Stored records >>
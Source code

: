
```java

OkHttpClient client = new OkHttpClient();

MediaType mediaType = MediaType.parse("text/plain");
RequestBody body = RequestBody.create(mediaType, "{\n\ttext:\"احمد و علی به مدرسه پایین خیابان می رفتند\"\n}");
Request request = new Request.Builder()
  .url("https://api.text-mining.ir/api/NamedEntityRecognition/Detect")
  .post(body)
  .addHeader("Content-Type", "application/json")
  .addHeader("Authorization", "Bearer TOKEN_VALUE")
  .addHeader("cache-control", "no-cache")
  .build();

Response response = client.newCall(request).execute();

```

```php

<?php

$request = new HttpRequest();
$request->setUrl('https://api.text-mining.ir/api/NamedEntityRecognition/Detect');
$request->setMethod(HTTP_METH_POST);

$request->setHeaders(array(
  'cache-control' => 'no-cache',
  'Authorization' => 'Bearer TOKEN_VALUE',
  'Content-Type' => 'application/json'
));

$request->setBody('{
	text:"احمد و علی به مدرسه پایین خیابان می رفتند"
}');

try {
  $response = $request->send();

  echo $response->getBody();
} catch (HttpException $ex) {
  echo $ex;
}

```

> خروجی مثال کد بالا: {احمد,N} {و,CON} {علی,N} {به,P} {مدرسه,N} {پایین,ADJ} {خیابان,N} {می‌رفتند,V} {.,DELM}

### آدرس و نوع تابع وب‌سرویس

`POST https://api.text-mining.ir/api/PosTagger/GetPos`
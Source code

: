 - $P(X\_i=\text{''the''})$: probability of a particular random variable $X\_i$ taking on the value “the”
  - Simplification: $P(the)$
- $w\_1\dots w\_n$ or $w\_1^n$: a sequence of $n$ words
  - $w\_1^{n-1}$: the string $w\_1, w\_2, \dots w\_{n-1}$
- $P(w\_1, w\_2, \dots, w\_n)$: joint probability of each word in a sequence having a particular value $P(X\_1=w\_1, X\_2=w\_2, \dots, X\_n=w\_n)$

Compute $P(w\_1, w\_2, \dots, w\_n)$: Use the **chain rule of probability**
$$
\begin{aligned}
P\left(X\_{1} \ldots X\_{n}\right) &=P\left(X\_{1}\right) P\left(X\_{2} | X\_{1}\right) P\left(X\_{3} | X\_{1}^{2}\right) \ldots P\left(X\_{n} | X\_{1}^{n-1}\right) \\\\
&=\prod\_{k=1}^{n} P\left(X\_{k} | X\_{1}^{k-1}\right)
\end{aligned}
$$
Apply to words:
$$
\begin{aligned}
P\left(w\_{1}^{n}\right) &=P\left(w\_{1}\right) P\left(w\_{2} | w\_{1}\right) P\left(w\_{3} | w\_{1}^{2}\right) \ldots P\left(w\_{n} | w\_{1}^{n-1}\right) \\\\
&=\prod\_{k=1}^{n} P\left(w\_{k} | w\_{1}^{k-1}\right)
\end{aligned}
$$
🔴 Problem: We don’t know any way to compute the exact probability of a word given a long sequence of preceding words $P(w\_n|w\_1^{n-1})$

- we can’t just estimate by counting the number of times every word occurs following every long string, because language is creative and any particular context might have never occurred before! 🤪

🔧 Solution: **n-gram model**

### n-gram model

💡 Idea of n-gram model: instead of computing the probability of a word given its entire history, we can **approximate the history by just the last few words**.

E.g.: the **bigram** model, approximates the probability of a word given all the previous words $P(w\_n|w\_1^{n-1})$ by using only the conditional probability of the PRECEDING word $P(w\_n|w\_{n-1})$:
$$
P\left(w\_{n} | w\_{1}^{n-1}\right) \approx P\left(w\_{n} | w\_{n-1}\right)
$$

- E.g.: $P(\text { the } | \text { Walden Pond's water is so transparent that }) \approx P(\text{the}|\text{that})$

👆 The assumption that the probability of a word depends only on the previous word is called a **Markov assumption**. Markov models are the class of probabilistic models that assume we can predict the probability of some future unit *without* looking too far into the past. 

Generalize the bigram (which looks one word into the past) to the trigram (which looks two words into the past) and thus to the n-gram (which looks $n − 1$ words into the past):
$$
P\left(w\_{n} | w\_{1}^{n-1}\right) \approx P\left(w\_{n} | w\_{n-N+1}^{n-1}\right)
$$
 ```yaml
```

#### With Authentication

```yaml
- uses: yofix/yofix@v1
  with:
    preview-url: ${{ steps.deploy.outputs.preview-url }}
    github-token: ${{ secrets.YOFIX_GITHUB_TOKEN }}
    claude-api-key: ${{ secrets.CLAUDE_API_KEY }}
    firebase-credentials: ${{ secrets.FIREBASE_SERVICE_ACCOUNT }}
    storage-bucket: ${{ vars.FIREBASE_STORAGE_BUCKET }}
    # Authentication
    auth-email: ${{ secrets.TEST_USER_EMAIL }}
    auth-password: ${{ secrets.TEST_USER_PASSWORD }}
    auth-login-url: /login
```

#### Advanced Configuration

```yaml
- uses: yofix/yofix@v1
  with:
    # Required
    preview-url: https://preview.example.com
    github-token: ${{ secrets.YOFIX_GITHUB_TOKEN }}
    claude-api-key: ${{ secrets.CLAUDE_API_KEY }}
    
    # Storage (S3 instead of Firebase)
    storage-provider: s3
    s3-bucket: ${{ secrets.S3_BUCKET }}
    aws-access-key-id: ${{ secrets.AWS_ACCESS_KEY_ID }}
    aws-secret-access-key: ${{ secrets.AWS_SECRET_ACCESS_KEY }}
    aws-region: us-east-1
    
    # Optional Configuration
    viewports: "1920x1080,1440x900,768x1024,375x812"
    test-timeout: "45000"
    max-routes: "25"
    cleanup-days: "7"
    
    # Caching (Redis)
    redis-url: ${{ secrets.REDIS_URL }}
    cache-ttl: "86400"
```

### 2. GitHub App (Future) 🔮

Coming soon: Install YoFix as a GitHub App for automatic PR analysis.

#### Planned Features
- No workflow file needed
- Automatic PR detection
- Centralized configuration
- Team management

Assignment >> What lines above hold the word "preview"? List them all.

Task response >>
    preview-url: ${{ steps.deploy.outputs.preview-url }}
    preview-url: https://preview.example.com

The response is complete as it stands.